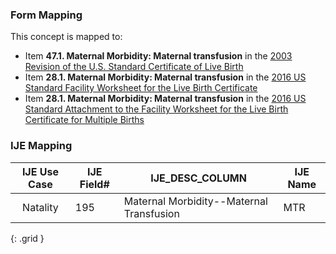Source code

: ### Form Mapping
This concept is mapped to:
 * Item **47.1. Maternal Morbidity: Maternal transfusion** in the [2003 Revision of the U.S. Standard Certificate of Live Birth](https://www.cdc.gov/nchs/data/dvs/birth11-03final-ACC.pdf)
 * Item **28.1. Maternal Morbidity: Maternal transfusion** in the [2016 US Standard Facility Worksheet for the Live Birth Certificate](https://www.cdc.gov/nchs/data/dvs/facility-worksheet-2016-508.pdf)
 * Item **28.1. Maternal Morbidity: Maternal transfusion** in the [2016 US Standard Attachment to the Facility Worksheet for the Live Birth Certificate for Multiple Births](https://www.cdc.gov/nchs/data/dvs/multiple-births-worksheet-2016.pdf)

### IJE Mapping
| **IJE Use Case**| **IJE Field#** |  **IJE_DESC_COLUMN**   |  **IJE Name**  |
| :---------: | --------------- | ------------ | ------------ |
| Natality| 195 | Maternal Morbidity--Maternal Transfusion | MTR|
{: .grid }
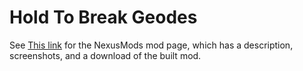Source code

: # Hold To Break Geodes


See [This link](http://www.nexusmods.com/stardewvalley/mods/1689?) for the NexusMods mod page, which has a description, screenshots, and a download of the built mod.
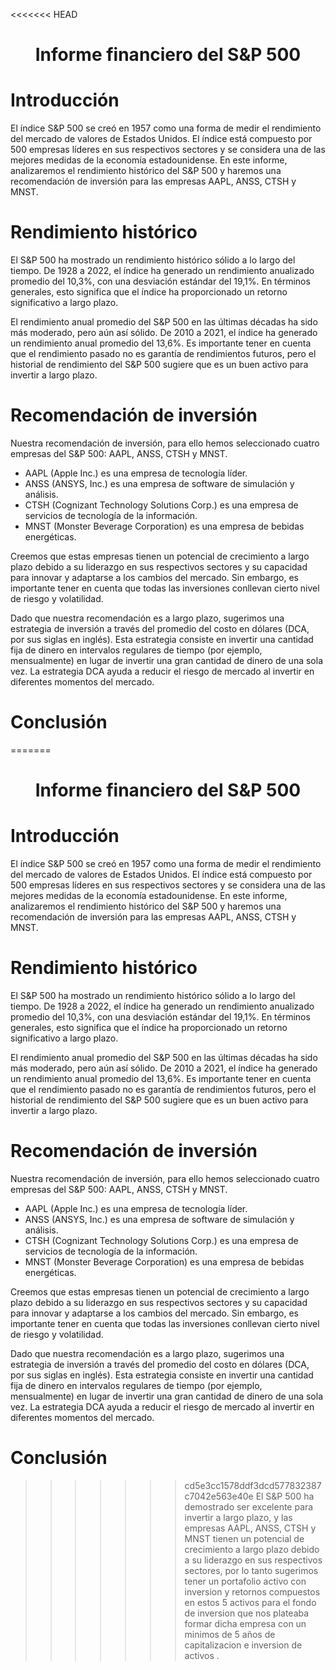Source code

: <<<<<<< HEAD
## <h1 align=center> Informe financiero del S&P 500 </h1>
# Introducción
El índice S&P 500 se creó en 1957 como una forma de medir el rendimiento del mercado de valores de Estados Unidos. El índice está compuesto por 500 empresas líderes en sus respectivos sectores y se considera una de las mejores medidas de la economía estadounidense. En este informe, analizaremos el rendimiento histórico del S&P 500 y haremos una recomendación de inversión para las empresas AAPL, ANSS, CTSH y MNST.

# Rendimiento histórico
El S&P 500 ha mostrado un rendimiento histórico sólido a lo largo del tiempo. De 1928 a 2022, el índice ha generado un rendimiento anualizado promedio del 10,3%, con una desviación estándar del 19,1%. En términos generales, esto significa que el índice ha proporcionado un retorno significativo a largo plazo.

El rendimiento anual promedio del S&P 500 en las últimas décadas ha sido más moderado, pero aún así sólido. De 2010 a 2021, el índice ha generado un rendimiento anual promedio del 13,6%. Es importante tener en cuenta que el rendimiento pasado no es garantía de rendimientos futuros, pero el historial de rendimiento del S&P 500 sugiere que es un buen activo para invertir a largo plazo.

# Recomendación de inversión
Nuestra recomendación de inversión, para ello hemos seleccionado cuatro empresas del S&P 500: AAPL, ANSS, CTSH y MNST. 
+ AAPL (Apple Inc.) es una empresa de tecnología líder.
+ ANSS (ANSYS, Inc.) es una empresa de software de simulación y análisis.
+ CTSH (Cognizant Technology Solutions Corp.) es una empresa de servicios de tecnología de la información.
+ MNST (Monster Beverage Corporation) es una empresa de bebidas energéticas.

Creemos que estas empresas tienen un potencial de crecimiento a largo plazo debido a su liderazgo en sus respectivos sectores y su capacidad para innovar y adaptarse a los cambios del mercado. Sin embargo, es importante tener en cuenta que todas las inversiones conllevan cierto nivel de riesgo y volatilidad.

Dado que nuestra recomendación es a largo plazo, sugerimos una estrategia de inversión a través del promedio del costo en dólares (DCA, por sus siglas en inglés). Esta estrategia consiste en invertir una cantidad fija de dinero en intervalos regulares de tiempo (por ejemplo, mensualmente) en lugar de invertir una gran cantidad de dinero de una sola vez. La estrategia DCA ayuda a reducir el riesgo de mercado al invertir en diferentes momentos del mercado.

# Conclusión
=======
## <h1 align=center> Informe financiero del S&P 500 </h1>
# Introducción
El índice S&P 500 se creó en 1957 como una forma de medir el rendimiento del mercado de valores de Estados Unidos. El índice está compuesto por 500 empresas líderes en sus respectivos sectores y se considera una de las mejores medidas de la economía estadounidense. En este informe, analizaremos el rendimiento histórico del S&P 500 y haremos una recomendación de inversión para las empresas AAPL, ANSS, CTSH y MNST.

# Rendimiento histórico
El S&P 500 ha mostrado un rendimiento histórico sólido a lo largo del tiempo. De 1928 a 2022, el índice ha generado un rendimiento anualizado promedio del 10,3%, con una desviación estándar del 19,1%. En términos generales, esto significa que el índice ha proporcionado un retorno significativo a largo plazo.

El rendimiento anual promedio del S&P 500 en las últimas décadas ha sido más moderado, pero aún así sólido. De 2010 a 2021, el índice ha generado un rendimiento anual promedio del 13,6%. Es importante tener en cuenta que el rendimiento pasado no es garantía de rendimientos futuros, pero el historial de rendimiento del S&P 500 sugiere que es un buen activo para invertir a largo plazo.

# Recomendación de inversión
Nuestra recomendación de inversión, para ello hemos seleccionado cuatro empresas del S&P 500: AAPL, ANSS, CTSH y MNST. 
+ AAPL (Apple Inc.) es una empresa de tecnología líder.
+ ANSS (ANSYS, Inc.) es una empresa de software de simulación y análisis.
+ CTSH (Cognizant Technology Solutions Corp.) es una empresa de servicios de tecnología de la información.
+ MNST (Monster Beverage Corporation) es una empresa de bebidas energéticas.

Creemos que estas empresas tienen un potencial de crecimiento a largo plazo debido a su liderazgo en sus respectivos sectores y su capacidad para innovar y adaptarse a los cambios del mercado. Sin embargo, es importante tener en cuenta que todas las inversiones conllevan cierto nivel de riesgo y volatilidad.

Dado que nuestra recomendación es a largo plazo, sugerimos una estrategia de inversión a través del promedio del costo en dólares (DCA, por sus siglas en inglés). Esta estrategia consiste en invertir una cantidad fija de dinero en intervalos regulares de tiempo (por ejemplo, mensualmente) en lugar de invertir una gran cantidad de dinero de una sola vez. La estrategia DCA ayuda a reducir el riesgo de mercado al invertir en diferentes momentos del mercado.

# Conclusión
>>>>>>> cd5e3cc1578ddf3dcd577832387c7042e563e40e
El S&P 500 ha demostrado ser excelente  para invertir a largo plazo, y las empresas AAPL, ANSS, CTSH y MNST tienen un potencial de crecimiento a largo plazo debido a su liderazgo en sus respectivos sectores, por lo tanto sugerimos tener un portafolio activo con inversion y retornos compuestos en estos 5 activos para el fondo de inversion que nos plateaba formar dicha empresa con un minimos de 5 años de capitalizacion e inversion de activos .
====================
*PROMPT*. The answer must consist solely of the lines from the first line of the records through the line containing "Item **47.1. Maternal", reproduced exactly and without the pictures.

*WRITTEN RESPONSE*.
Source code

: ### Form Mapping
This concept is mapped to:
 * Item **47.1. Maternal Morbidity: Maternal transfusion** in the [2003 Revision of the U.S. Standard Certificate of Live Birth](https://www.cdc.gov/nchs/data/dvs/birth11-03final-ACC.pdf)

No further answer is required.